## [ENTRIES SUPPLIED]
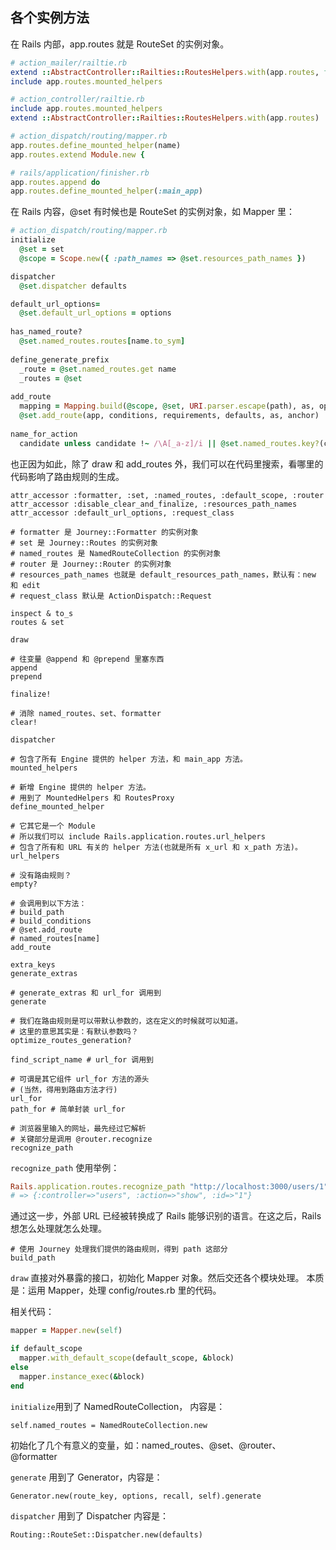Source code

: ## 各个实例方法

在 Rails 内部，app.routes 就是 RouteSet 的实例对象。

```ruby
# action_mailer/railtie.rb
extend ::AbstractController::Railties::RoutesHelpers.with(app.routes, false)
include app.routes.mounted_helpers

# action_controller/railtie.rb
include app.routes.mounted_helpers
extend ::AbstractController::Railties::RoutesHelpers.with(app.routes)

# action_dispatch/routing/mapper.rb
app.routes.define_mounted_helper(name)
app.routes.extend Module.new {

# rails/application/finisher.rb
app.routes.append do
app.routes.define_mounted_helper(:main_app)
```

在 Rails 内容，@set 有时候也是 RouteSet 的实例对象，如 Mapper 里：

```ruby
# action_dispatch/routing/mapper.rb
initialize
  @set = set
  @scope = Scope.new({ :path_names => @set.resources_path_names })

dispatcher
  @set.dispatcher defaults

default_url_options=
  @set.default_url_options = options
  
has_named_route?
  @set.named_routes.routes[name.to_sym]
  
define_generate_prefix
  _route = @set.named_routes.get name
  _routes = @set
  
add_route
  mapping = Mapping.build(@scope, @set, URI.parser.escape(path), as, options)
  @set.add_route(app, conditions, requirements, defaults, as, anchor)
  
name_for_action
  candidate unless candidate !~ /\A[_a-z]/i || @set.named_routes.key?(candidate)
```

也正因为如此，除了 draw 和 add_routes 外，我们可以在代码里搜索，看哪里的代码影响了路由规则的生成。

```
attr_accessor :formatter, :set, :named_routes, :default_scope, :router
attr_accessor :disable_clear_and_finalize, :resources_path_names
attr_accessor :default_url_options, :request_class

# formatter 是 Journey::Formatter 的实例对象
# set 是 Journey::Routes 的实例对象
# named_routes 是 NamedRouteCollection 的实例对象
# router 是 Journey::Router 的实例对象
# resources_path_names 也就是 default_resources_path_names，默认有：new 和 edit
# request_class 默认是 ActionDispatch::Request
```

```
inspect & to_s
routes & set

draw

# 往变量 @append 和 @prepend 里塞东西
append
prepend

finalize!

# 消除 named_routes、set、formatter
clear!

dispatcher

# 包含了所有 Engine 提供的 helper 方法，和 main_app 方法。
mounted_helpers

# 新增 Engine 提供的 helper 方法。
# 用到了 MountedHelpers 和 RoutesProxy
define_mounted_helper

# 它其它是一个 Module
# 所以我们可以 include Rails.application.routes.url_helpers
# 包含了所有和 URL 有关的 helper 方法(也就是所有 x_url 和 x_path 方法)。
url_helpers

# 没有路由规则？
empty?

# 会调用到以下方法：
# build_path
# build_conditions
# @set.add_route
# named_routes[name]
add_route

extra_keys
generate_extras

# generate_extras 和 url_for 调用到
generate

# 我们在路由规则是可以带默认参数的，这在定义的时候就可以知道。
# 这里的意思其实是：有默认参数吗？
optimize_routes_generation?

find_script_name # url_for 调用到

# 可谓是其它组件 url_for 方法的源头
# (当然，得用到路由方法才行)
url_for
path_for # 简单封装 url_for

# 浏览器里输入的网址，最先经过它解析
# 关键部分是调用 @router.recognize
recognize_path
```

`recognize_path` 使用举例：

```ruby
Rails.application.routes.recognize_path "http://localhost:3000/users/1"
# => {:controller=>"users", :action=>"show", :id=>"1"}
```

通过这一步，外部 URL 已经被转换成了 Rails 能够识别的语言。在这之后，Rails 想怎么处理就怎么处理。

```
# 使用 Journey 处理我们提供的路由规则，得到 path 这部分
build_path
```

`draw` 直接对外暴露的接口，初始化 Mapper 对象。然后交还各个模块处理。
本质是：运用 Mapper，处理 config/routes.rb 里的代码。

相关代码：

```ruby
mapper = Mapper.new(self)

if default_scope
  mapper.with_default_scope(default_scope, &block)
else
  mapper.instance_exec(&block)
end
```

`initialize`用到了 NamedRouteCollection， 内容是：

```
self.named_routes = NamedRouteCollection.new
```

初始化了几个有意义的变量，如：named_routes、@set、@router、@formatter

`generate` 用到了 Generator，内容是：

```
Generator.new(route_key, options, recall, self).generate
```

`dispatcher` 用到了 Dispatcher 内容是：

```
Routing::RouteSet::Dispatcher.new(defaults)
```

## [TASK TO COMPLETE]
Pull each line that includes the word "formatter" out of the material above.

## [COMPLETED EXERCISE]
attr_accessor :formatter, :set, :named_routes, :default_scope, :router
# formatter 是 Journey::Formatter 的实例对象
# 消除 named_routes、set、formatter
初始化了几个有意义的变量，如：named_routes、@set、@router、@formatter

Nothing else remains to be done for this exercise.